I exited on a sour note I have to admit. I was upset that I didn't say something to the girls. I was sad and mad that the mother was teaching her daughter different equals wrong. I could feel myself getting riled up again and I didn't like it. Getting inside the security (literally) of HUC made me relax.

On hot days like today (nobody told G-d that it is October and that there is no reason for 98F days any more) I notice the kippa more because it keeps in the heat and makes it harder to put my hair back into a ponytail. I was ever so aware of it too this afternoon because I needed to pick up a large sum of money from the post office--anything dealing with government workers and Israel is a nightmare, that's all I have to say. As to be expected, the teller saw how much I wanted and then started grilling me on why I was in Israel and why was I wearing a kippa and what does my husband say, etc. He was asking in a non-aggressive way and I was happy to talk to him, my defenses were not up.

An older couple (I'm being generous when I say I'm pretty sure they were in their late 80s) came in and stood right next to me, who needs privacy? They were British and we didn't get into why they happened to be at this particular post office in Jerusalem. While I was still at the counter, the woman was talking to me in fairly fast Hebrew and I was not able to pick out many words, just the usual, kippa, tefillah, lama, isha, etc. Her tone of voice was curious and excited and happy. When I had finished my transaction, I sat next to her and asked her to repeat what she asked in English. She did so and I answered my now customary response 'because I am a Jew'. I don't think she could have smiled more.
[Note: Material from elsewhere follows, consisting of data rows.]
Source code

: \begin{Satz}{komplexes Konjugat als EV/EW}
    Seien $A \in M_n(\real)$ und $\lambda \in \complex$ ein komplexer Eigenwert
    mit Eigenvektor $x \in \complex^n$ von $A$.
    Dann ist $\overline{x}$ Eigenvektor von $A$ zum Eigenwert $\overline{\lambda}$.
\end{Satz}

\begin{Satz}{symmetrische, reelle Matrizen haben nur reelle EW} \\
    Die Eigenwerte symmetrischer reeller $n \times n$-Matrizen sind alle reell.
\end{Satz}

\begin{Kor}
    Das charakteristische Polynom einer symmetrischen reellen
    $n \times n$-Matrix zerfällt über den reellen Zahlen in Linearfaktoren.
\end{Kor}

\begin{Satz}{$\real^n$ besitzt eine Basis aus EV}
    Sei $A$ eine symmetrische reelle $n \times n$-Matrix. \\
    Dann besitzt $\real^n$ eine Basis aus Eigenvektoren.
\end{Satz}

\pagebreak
I was then given the gift of a piece of her story. Her whole life she wanted to be a boy. She wanted to pray with the boys and wear kippa/tefillin/tallit. She wanted to study. She wanted to matter as a woman and as a Jew. This was not her lot in life however and eventually she resigned herself to being fulfilled as a mother and a wife. But she makes her husband study when he can and speak hebrew with her. They were going to a weekly lecture because finally in her life she could sit and listen while others discussed. At one point, she reached for my arm and looked me straight in the eye and said 'you keep doing this'. In those eyes I saw pain and happiness in the tear that was forming. It only threatened but did not spill over.
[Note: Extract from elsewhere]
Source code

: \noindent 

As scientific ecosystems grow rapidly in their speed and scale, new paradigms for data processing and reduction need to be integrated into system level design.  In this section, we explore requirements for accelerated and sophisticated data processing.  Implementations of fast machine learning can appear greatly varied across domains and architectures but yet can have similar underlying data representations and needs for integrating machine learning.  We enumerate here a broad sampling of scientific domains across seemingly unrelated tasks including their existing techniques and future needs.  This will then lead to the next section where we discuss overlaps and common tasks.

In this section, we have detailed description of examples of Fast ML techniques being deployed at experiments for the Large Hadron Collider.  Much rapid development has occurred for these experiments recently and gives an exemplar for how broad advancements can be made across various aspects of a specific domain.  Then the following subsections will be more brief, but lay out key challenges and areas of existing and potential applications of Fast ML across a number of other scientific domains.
In this world we cannot think that different is wrong. We cannot let opportunities for understanding go wasted for fear of embarrassment. We must use the challenges presented to us to find commonalities. Each generation has its own struggles to be sure; what they are for mine now or in the future is still unfolding. I must not squander the path laid before me by people who overcame their struggles, on their long and winding road. For all the uncertainties which exist, regrets (by happenstance or by choice) are the most frightening. I will remember this as I travel down my long and winding road to some unknown door.

2 comments:

  1. Just caught up on your journeys. As I read your words and I could not help but transition my body and mind to being back in Jerusalem... the peculiar taste in the air, the strategy of negotiating the space you occupy and above all else, being in the moment.

    I wanted to direct your attention to a couple of Audre Lorde quotes as they may (or may not) prove to have meaning for you (as they have for me).
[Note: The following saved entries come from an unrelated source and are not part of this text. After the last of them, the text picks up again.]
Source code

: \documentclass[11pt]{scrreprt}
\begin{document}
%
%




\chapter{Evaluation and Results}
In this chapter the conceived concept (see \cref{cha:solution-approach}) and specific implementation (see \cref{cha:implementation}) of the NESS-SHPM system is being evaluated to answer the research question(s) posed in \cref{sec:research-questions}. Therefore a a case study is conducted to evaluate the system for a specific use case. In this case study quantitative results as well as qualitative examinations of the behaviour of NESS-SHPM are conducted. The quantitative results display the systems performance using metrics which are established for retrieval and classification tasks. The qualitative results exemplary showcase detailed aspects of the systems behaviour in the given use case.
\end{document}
    "When I dare to be powerful - to use my strength in the service of my vision, then it becomes less and less important whether I am afraid" -- I have this quote handing with a picture of Audre Lorde on my wall above my computer - so I am reminded, on those days, when I am writing and working toward my dissertation, that I too should not be afraid.

    "I have come to believe over and over again that what is most important to me must be spoken, made verbal and shared, even at the risk of having it bruised or misunderstood. That the speaking profits me, beyond any other effect” – when someone asks or inquires or makes a gesture, your words/explanations have a place and can profit not only you, but others as well.

    On difference:

    “Institutionalized rejection of difference is an absolute necessity in a profit economy which needs outsiders as surplus people. As members of such an economy, we have all been programmed to respond to the human differences between us with fear and loathing and to handle that difference in one of three ways: ignore it, and if that is not possible, copy it if we think it is dominant, or destroy it if we think it is subordinate. But we have no patterns for relating across our human differences as equals. As a result, those differences have been misnamed and misused in the service of separation and confusion.” --- instead of relegating difference to a place of suspicion, we should be empowered through our differences.

    I hope these quotes help and serve you in the service of your vision(s).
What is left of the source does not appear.